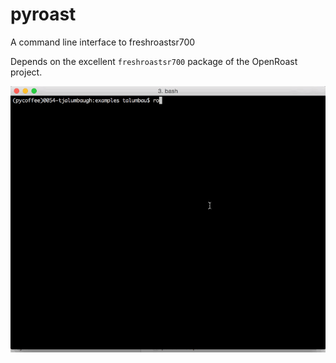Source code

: # pyroast
A command line interface to freshroastsr700

Depends on the excellent `freshroastsr700` package of the OpenRoast project.

![Alt Text](https://github.com/talumbau/roast/raw/master/roast1.gif)

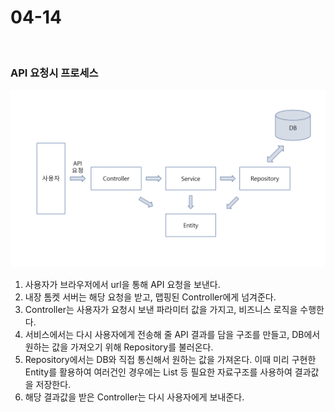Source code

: # 04-14

<br>

### API 요청시 프로세스

<img src="https://github.com/gyoogle/Diary/blob/master/img/Logic.png?raw=true">

<br>

1. 사용자가 브라우저에서 url을 통해 API 요청을 보낸다.
2. 내장 톰켓 서버는 해당 요청을 받고, 맵핑된 Controller에게 넘겨준다.
3. Controller는 사용자가 요청시 보낸 파라미터 값을 가지고, 비즈니스 로직을 수행한다.
4. 서비스에서는 다시 사용자에게 전송해 줄 API 결과를 담을 구조를 만들고, DB에서 원하는 값을 가져오기 위해 Repository를 불러온다.
5. Repository에서는 DB와 직접 통신해서 원하는 값을 가져온다. 이때 미리 구현한 Entity를 활용하여 여러건인 경우에는 List 등 필요한 자료구조를 사용하여 결과값을 저장한다.
6. 해당 결과값을 받은 Controller는 다시 사용자에게 보내준다.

→ Required action: Please print exactly the lines of the entries above, beginning with the line that contains "2. 내장 톰켓 서버는" and ending with the last line.

→ Worked solution:
2. 내장 톰켓 서버는 해당 요청을 받고, 맵핑된 Controller에게 넘겨준다.
3. Controller는 사용자가 요청시 보낸 파라미터 값을 가지고, 비즈니스 로직을 수행한다.
4. 서비스에서는 다시 사용자에게 전송해 줄 API 결과를 담을 구조를 만들고, DB에서 원하는 값을 가져오기 위해 Repository를 불러온다.
5. Repository에서는 DB와 직접 통신해서 원하는 값을 가져온다. 이때 미리 구현한 Entity를 활용하여 여러건인 경우에는 List 등 필요한 자료구조를 사용하여 결과값을 저장한다.
6. 해당 결과값을 받은 Controller는 다시 사용자에게 보내준다.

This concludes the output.